Hearst Brands Top Video Growth Rankings

Four of the magazine brands that experienced over 300% video viewership growth year-over-year in the Magazine Media 360° Brand Audience Report for September 2018 were Hearst brands: Esquire, Elle, Cosmopolitan and Seventeen.

In the October MPA report, about half the titles with the most video growth year-over-year were also Hearst brands.



The Hearst titles that more than doubled their video audiences from October 2017 to October 2018 include: Road & Track (1252%), Town & Country (945%), Esquire (579%), House Beautiful (216%), Car and Driver (170%) and Cosmopolitan (151%).

A Hearst spokesperson told Publishers Daily that Hearst Magazines began to focus its video efforts on YouTube in the summer of 2017.

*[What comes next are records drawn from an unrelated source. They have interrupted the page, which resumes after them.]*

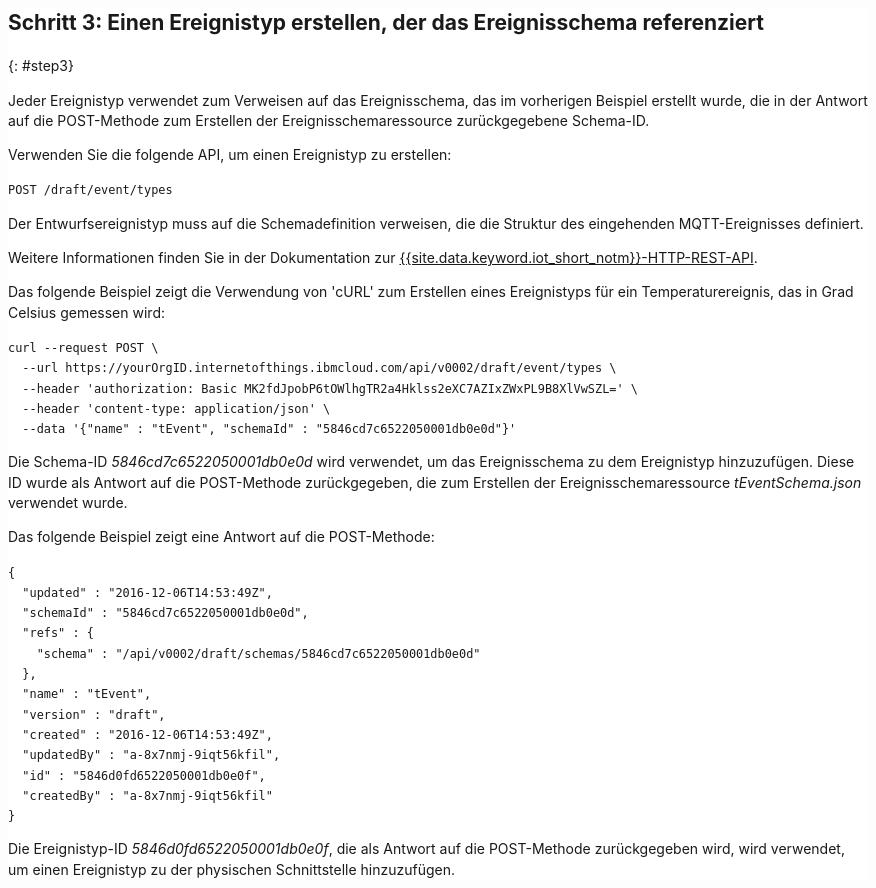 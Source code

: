 ## Schritt 3: Einen Ereignistyp erstellen, der das Ereignisschema referenziert
{: #step3}

Jeder Ereignistyp verwendet zum Verweisen auf das Ereignisschema, das im vorherigen Beispiel erstellt wurde, die in der Antwort auf die POST-Methode zum Erstellen der Ereignisschemaressource zurückgegebene Schema-ID.

Verwenden Sie die folgende API, um einen Ereignistyp zu erstellen:

```
POST /draft/event/types
```
Der Entwurfsereignistyp muss auf die Schemadefinition verweisen, die die Struktur des eingehenden MQTT-Ereignisses definiert.


Weitere Informationen finden Sie in der Dokumentation zur [{{site.data.keyword.iot_short_notm}}-HTTP-REST-API](https://docs.internetofthings.ibmcloud.com/apis/swagger/v0002/state-mgmt.html#!/Event_Types).


Das folgende Beispiel zeigt die Verwendung von 'cURL' zum Erstellen eines Ereignistyps für ein Temperaturereignis, das in Grad Celsius gemessen wird:

```
curl --request POST \
  --url https://yourOrgID.internetofthings.ibmcloud.com/api/v0002/draft/event/types \
  --header 'authorization: Basic MK2fdJpobP6tOWlhgTR2a4Hklss2eXC7AZIxZWxPL9B8XlVwSZL=' \
  --header 'content-type: application/json' \
  --data '{"name" : "tEvent", "schemaId" : "5846cd7c6522050001db0e0d"}'
```

Die Schema-ID *5846cd7c6522050001db0e0d* wird verwendet, um das Ereignisschema zu dem Ereignistyp hinzuzufügen. Diese ID wurde als Antwort auf die POST-Methode zurückgegeben, die zum Erstellen der Ereignisschemaressource *tEventSchema.json* verwendet wurde.

Das folgende Beispiel zeigt eine Antwort auf die POST-Methode:

```
{
  "updated" : "2016-12-06T14:53:49Z",
  "schemaId" : "5846cd7c6522050001db0e0d",
  "refs" : {
    "schema" : "/api/v0002/draft/schemas/5846cd7c6522050001db0e0d"
  },
  "name" : "tEvent",
  "version" : "draft",
  "created" : "2016-12-06T14:53:49Z",
  "updatedBy" : "a-8x7nmj-9iqt56kfil",
  "id" : "5846d0fd6522050001db0e0f",
  "createdBy" : "a-8x7nmj-9iqt56kfil"
}
```

Die Ereignistyp-ID *5846d0fd6522050001db0e0f*, die als Antwort auf die POST-Methode zurückgegeben wird, wird verwendet, um einen Ereignistyp zu der physischen Schnittstelle hinzuzufügen.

While Hearst was successfully publishing videos to Facebook and had developed a few shows for Facebook Watch, most of its magazine brands had not yet made explicit efforts around YouTube, except for Seventeen.

The goal this past year was to grow its YouTube audiences and create more IP. Concentrating on YouTube helped focus Hearst's efforts on building momentum on the platform.

Hearst teams developed a slate of series across three brands in particular: Harper’s Bazaar, Elle and Seventeen. Two of those titles were on the list of magazine brands that had experienced over 300% viewership growth year-over-year, out of the 112 magazine brands included in MPA's report.

Harper's Bazaar and Elle each have over a half million YouTube subscribers, with popular video franchises like "Waking Up With..." and "Go To Bed With Me," which feature the morning and nighttime routines of pop culture figures.

Seventeen has over 1 million subscribers on YouTube.

At Hearst, the culture around video production changed around the summer of 2017 as well: video became part of every idea at the publisher. The Hearst spokesperson added the company tried out lots of series.

The brands used what they learning in their successes and failures to adapt their ideas and video output — all at a rapid pace.

2018 was the year many publishers moved to “pivot to video.” But a number of video-first publishers, like Vice and Mic, struggled, or nearly completely shut down.

How did Hearst continue to grow its video audiences, when more magazine brands were competing for audiences’ attention? The spokesperson said Hearst Magazines’ video and editorial teams work hand-in-hand to develop ideas for both video and text formats.

Also, Hearst Magazines’ sites were created to be optimized for video. The magazine teams created content around video posts, boosting engagement and views directly from Hearst’s sites.

Series that launched in 2018 may have additional content created around it or spun off from it next year, according to the spokesperson. That will likely mean a combination of serial video, and timely, quick-hit video.

The company says Hearst Magazines’ brands will also push further into longer-length shows, with more variety.